Dave Sather's Money Matters: Which candidate is better for the stock market?
By By Dave Sather
Sept. 18, 2012 at 4:18 a.m.
For the last several months we have been inundated with comments from the left and the right that when their candidate wins the presidential election the stock market will do better.
The conventional wisdom is that Republicans are viewed as pro-business, which should therefore be a boost to the stock market.
Whereas, statistically the stock markets actually do a bit better if there is a Democrat in the White House, if you measure from the first day they take office to the last.
However, before jumping to any conclusions, maybe it is healthy to consider the Super Bowl Indicator.
This indicator suggests that if the Super Bowl is won by an old AFL team that the stock market will have a bad year. Conversely, if the Super Bowl is won by an old NFL team the stock market will have a good year.
Amazingly, the Super Bowl Indicator has about an 80 percent accuracy rate. Despite this, most people are smart enough to know that high correlation does not equal causation. The things that move the stock market cannot be boiled down to one simple tidbit of trivia.
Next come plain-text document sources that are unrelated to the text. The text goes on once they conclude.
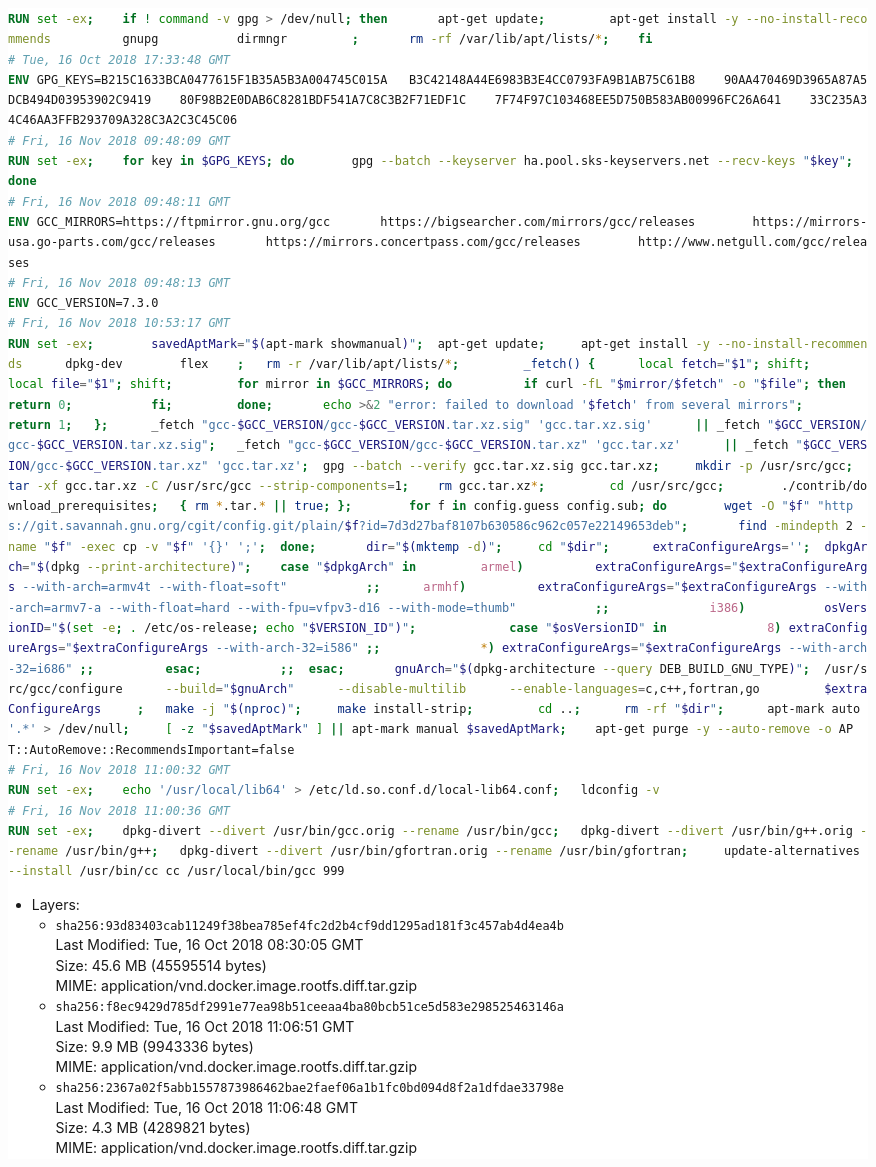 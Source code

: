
 ```dockerfile
RUN set -ex; 	if ! command -v gpg > /dev/null; then 		apt-get update; 		apt-get install -y --no-install-recommends 			gnupg 			dirmngr 		; 		rm -rf /var/lib/apt/lists/*; 	fi
# Tue, 16 Oct 2018 17:33:48 GMT
ENV GPG_KEYS=B215C1633BCA0477615F1B35A5B3A004745C015A 	B3C42148A44E6983B3E4CC0793FA9B1AB75C61B8 	90AA470469D3965A87A5DCB494D03953902C9419 	80F98B2E0DAB6C8281BDF541A7C8C3B2F71EDF1C 	7F74F97C103468EE5D750B583AB00996FC26A641 	33C235A34C46AA3FFB293709A328C3A2C3C45C06
# Fri, 16 Nov 2018 09:48:09 GMT
RUN set -ex; 	for key in $GPG_KEYS; do 		gpg --batch --keyserver ha.pool.sks-keyservers.net --recv-keys "$key"; 	done
# Fri, 16 Nov 2018 09:48:11 GMT
ENV GCC_MIRRORS=https://ftpmirror.gnu.org/gcc 		https://bigsearcher.com/mirrors/gcc/releases 		https://mirrors-usa.go-parts.com/gcc/releases 		https://mirrors.concertpass.com/gcc/releases 		http://www.netgull.com/gcc/releases
# Fri, 16 Nov 2018 09:48:13 GMT
ENV GCC_VERSION=7.3.0
# Fri, 16 Nov 2018 10:53:17 GMT
RUN set -ex; 		savedAptMark="$(apt-mark showmanual)"; 	apt-get update; 	apt-get install -y --no-install-recommends 		dpkg-dev 		flex 	; 	rm -r /var/lib/apt/lists/*; 		_fetch() { 		local fetch="$1"; shift; 		local file="$1"; shift; 		for mirror in $GCC_MIRRORS; do 			if curl -fL "$mirror/$fetch" -o "$file"; then 				return 0; 			fi; 		done; 		echo >&2 "error: failed to download '$fetch' from several mirrors"; 		return 1; 	}; 		_fetch "gcc-$GCC_VERSION/gcc-$GCC_VERSION.tar.xz.sig" 'gcc.tar.xz.sig' 		|| _fetch "$GCC_VERSION/gcc-$GCC_VERSION.tar.xz.sig"; 	_fetch "gcc-$GCC_VERSION/gcc-$GCC_VERSION.tar.xz" 'gcc.tar.xz' 		|| _fetch "$GCC_VERSION/gcc-$GCC_VERSION.tar.xz" 'gcc.tar.xz'; 	gpg --batch --verify gcc.tar.xz.sig gcc.tar.xz; 	mkdir -p /usr/src/gcc; 	tar -xf gcc.tar.xz -C /usr/src/gcc --strip-components=1; 	rm gcc.tar.xz*; 		cd /usr/src/gcc; 		./contrib/download_prerequisites; 	{ rm *.tar.* || true; }; 		for f in config.guess config.sub; do 		wget -O "$f" "https://git.savannah.gnu.org/cgit/config.git/plain/$f?id=7d3d27baf8107b630586c962c057e22149653deb"; 		find -mindepth 2 -name "$f" -exec cp -v "$f" '{}' ';'; 	done; 		dir="$(mktemp -d)"; 	cd "$dir"; 		extraConfigureArgs=''; 	dpkgArch="$(dpkg --print-architecture)"; 	case "$dpkgArch" in 		armel) 			extraConfigureArgs="$extraConfigureArgs --with-arch=armv4t --with-float=soft" 			;; 		armhf) 			extraConfigureArgs="$extraConfigureArgs --with-arch=armv7-a --with-float=hard --with-fpu=vfpv3-d16 --with-mode=thumb" 			;; 				i386) 			osVersionID="$(set -e; . /etc/os-release; echo "$VERSION_ID")"; 			case "$osVersionID" in 				8) extraConfigureArgs="$extraConfigureArgs --with-arch-32=i586" ;; 				*) extraConfigureArgs="$extraConfigureArgs --with-arch-32=i686" ;; 			esac; 			;; 	esac; 		gnuArch="$(dpkg-architecture --query DEB_BUILD_GNU_TYPE)"; 	/usr/src/gcc/configure 		--build="$gnuArch" 		--disable-multilib 		--enable-languages=c,c++,fortran,go 		$extraConfigureArgs 	; 	make -j "$(nproc)"; 	make install-strip; 		cd ..; 		rm -rf "$dir"; 		apt-mark auto '.*' > /dev/null; 	[ -z "$savedAptMark" ] || apt-mark manual $savedAptMark; 	apt-get purge -y --auto-remove -o APT::AutoRemove::RecommendsImportant=false
# Fri, 16 Nov 2018 11:00:32 GMT
RUN set -ex; 	echo '/usr/local/lib64' > /etc/ld.so.conf.d/local-lib64.conf; 	ldconfig -v
# Fri, 16 Nov 2018 11:00:36 GMT
RUN set -ex; 	dpkg-divert --divert /usr/bin/gcc.orig --rename /usr/bin/gcc; 	dpkg-divert --divert /usr/bin/g++.orig --rename /usr/bin/g++; 	dpkg-divert --divert /usr/bin/gfortran.orig --rename /usr/bin/gfortran; 	update-alternatives --install /usr/bin/cc cc /usr/local/bin/gcc 999
```

-	Layers:
	-	`sha256:93d83403cab11249f38bea785ef4fc2d2b4cf9dd1295ad181f3c457ab4d4ea4b`  
		Last Modified: Tue, 16 Oct 2018 08:30:05 GMT  
		Size: 45.6 MB (45595514 bytes)  
		MIME: application/vnd.docker.image.rootfs.diff.tar.gzip
	-	`sha256:f8ec9429d785df2991e77ea98b51ceeaa4ba80bcb51ce5d583e298525463146a`  
		Last Modified: Tue, 16 Oct 2018 11:06:51 GMT  
		Size: 9.9 MB (9943336 bytes)  
		MIME: application/vnd.docker.image.rootfs.diff.tar.gzip
	-	`sha256:2367a02f5abb1557873986462bae2faef06a1b1fc0bd094d8f2a1dfdae33798e`  
		Last Modified: Tue, 16 Oct 2018 11:06:48 GMT  
		Size: 4.3 MB (4289821 bytes)  
		MIME: application/vnd.docker.image.rootfs.diff.tar.gzip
The same is true with the presidency.
Obviously, the president is quite powerful. However, we do not have a dictatorship. The president cannot just wave a magic wand and do whatever. No matter how strongly any president feels about a given topic, he must still get the majority of 100 senators and 435 members of the House of Representatives to go along with him on most major issues. This requires a tremendous amount of compromise.
Although all presidents weigh in on matters of tax policy, the president does not set tax rates. The same is true for benefits associated with unemployment, Social Security, Medicare or Medicaid. Similar arguments can be made for Federal Reserve policy and influencing interest rates. Despite the fact that we have record low interest rates, the president cannot force banks to lend out money nor can he force businesses to borrow. Additionally, the president cannot force businesses to hire, or citizens to be employable.
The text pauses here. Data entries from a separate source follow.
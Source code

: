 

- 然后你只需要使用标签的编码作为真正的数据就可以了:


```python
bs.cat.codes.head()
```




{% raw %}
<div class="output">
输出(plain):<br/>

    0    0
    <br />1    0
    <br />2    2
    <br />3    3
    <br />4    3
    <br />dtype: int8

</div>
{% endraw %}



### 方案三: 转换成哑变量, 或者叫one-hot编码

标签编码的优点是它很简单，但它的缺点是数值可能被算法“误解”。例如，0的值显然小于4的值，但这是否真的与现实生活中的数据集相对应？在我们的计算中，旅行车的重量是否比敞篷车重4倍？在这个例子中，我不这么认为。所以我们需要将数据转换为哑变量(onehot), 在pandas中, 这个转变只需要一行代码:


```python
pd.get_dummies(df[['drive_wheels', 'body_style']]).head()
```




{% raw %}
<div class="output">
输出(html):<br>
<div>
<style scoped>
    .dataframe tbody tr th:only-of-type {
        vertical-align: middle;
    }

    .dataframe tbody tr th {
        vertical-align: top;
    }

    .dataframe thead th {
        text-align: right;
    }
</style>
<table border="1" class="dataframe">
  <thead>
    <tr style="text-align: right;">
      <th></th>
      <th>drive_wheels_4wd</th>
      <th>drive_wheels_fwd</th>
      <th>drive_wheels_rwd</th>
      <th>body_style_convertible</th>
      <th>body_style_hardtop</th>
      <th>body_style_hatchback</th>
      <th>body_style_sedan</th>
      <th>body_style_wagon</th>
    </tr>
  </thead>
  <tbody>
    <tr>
A smart investor also must consider the set of circumstances that each president inherits.
Our nation experienced a recession in 1991 under Republican George H.W. Bush. We were already coming out of that recession by the time that Bill Clinton entered his eight-year run in 1992. If Bush had won, he would have been credited with the economic recovery. Instead, Clinton gets the credit for a foundation that was built prior to his tenure.
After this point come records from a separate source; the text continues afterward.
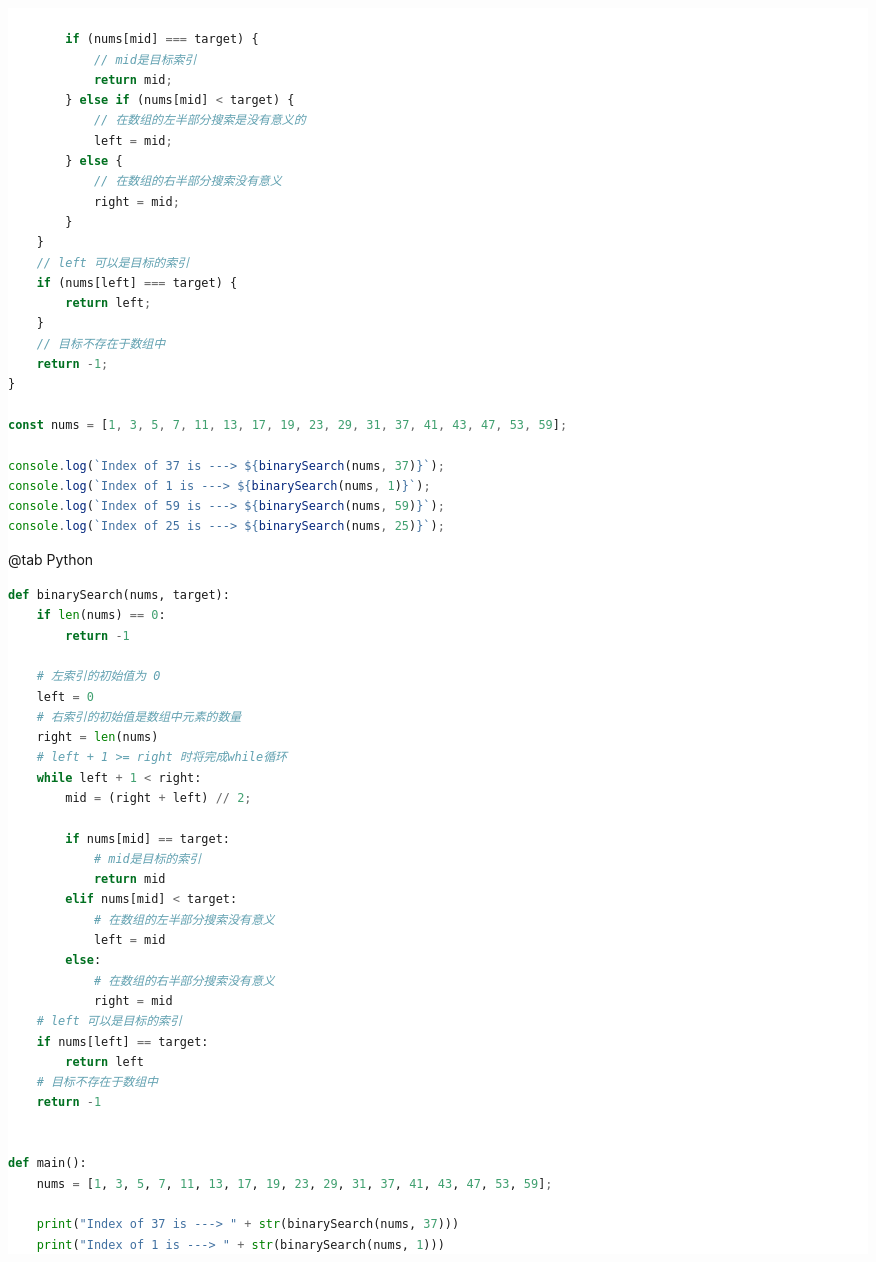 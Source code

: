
 ```javascript

        if (nums[mid] === target) {
            // mid是目标索引
            return mid;
        } else if (nums[mid] < target) {
            // 在数组的左半部分搜索是没有意义的
            left = mid;
        } else {
            // 在数组的右半部分搜索没有意义
            right = mid;
        }
    }
    // left 可以是目标的索引
    if (nums[left] === target) {
        return left;
    }
    // 目标不存在于数组中
    return -1;
}

const nums = [1, 3, 5, 7, 11, 13, 17, 19, 23, 29, 31, 37, 41, 43, 47, 53, 59];

console.log(`Index of 37 is ---> ${binarySearch(nums, 37)}`);
console.log(`Index of 1 is ---> ${binarySearch(nums, 1)}`);
console.log(`Index of 59 is ---> ${binarySearch(nums, 59)}`);
console.log(`Index of 25 is ---> ${binarySearch(nums, 25)}`);
```

@tab Python

```python
def binarySearch(nums, target):
    if len(nums) == 0:
        return -1

    # 左索引的初始值为 0
    left = 0
    # 右索引的初始值是数组中元素的数量
    right = len(nums)
    # left + 1 >= right 时将完成while循环
    while left + 1 < right:
        mid = (right + left) // 2;

        if nums[mid] == target:
            # mid是目标的索引
            return mid
        elif nums[mid] < target:
            # 在数组的左半部分搜索没有意义
            left = mid
        else:
            # 在数组的右半部分搜索没有意义
            right = mid
    # left 可以是目标的索引
    if nums[left] == target:
        return left
    # 目标不存在于数组中
    return -1


def main():
    nums = [1, 3, 5, 7, 11, 13, 17, 19, 23, 29, 31, 37, 41, 43, 47, 53, 59];

    print("Index of 37 is ---> " + str(binarySearch(nums, 37)))
    print("Index of 1 is ---> " + str(binarySearch(nums, 1)))
```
By the time Clinton left office, the economy and stock market (especially tech and Internet stocks) were clearly overheated. As George W. Bush entered office he inherited a stumbling stock market and a shuddering economy. George W. then experienced the impact from the 9/11 bombings and the economic problems that ensued.
Who should get credit for the strong stock market of the 90s - Bush or Clinton?
Should Clinton or George W be saddled with the tech implosion in the early 2000s?
Who gets the burden of 9/11?
All of the sudden, this seemingly easy answer is not so easy.
Additionally, much of the simplicity in assessing a presidency and its impact upon the markets directly relates to the variables that are included. Very simple and slight changes to these assessments can produce significantly different results.
For instance, one article crediting democratic leadership for strong stock market performance conveniently started in 1929 - the peak of the stock market bubble and the Great Depression. However, if you move your start date just a small amount you derive very different results. An article published by Theodore Gray in 2008 shows that just removing the impact of the Great Depression boosts the returns under Republican leadership by nearly 500 percent.
Intelligent investors should understand just how fragile and flawed many of these supposed "studies" can be. Many times you can modify one slight variable and get a dramatically different outcome.
Given all of this, it should be understood that the president of the United States is a powerful and important man. However, he does not control all and cannot be looked upon as an effective indicator of what our stock markets will do.
Dave Sather is a Victoria certified financial planner and owner of Sather Financial Group. His column, Money Matters, publishes every other Wednesday.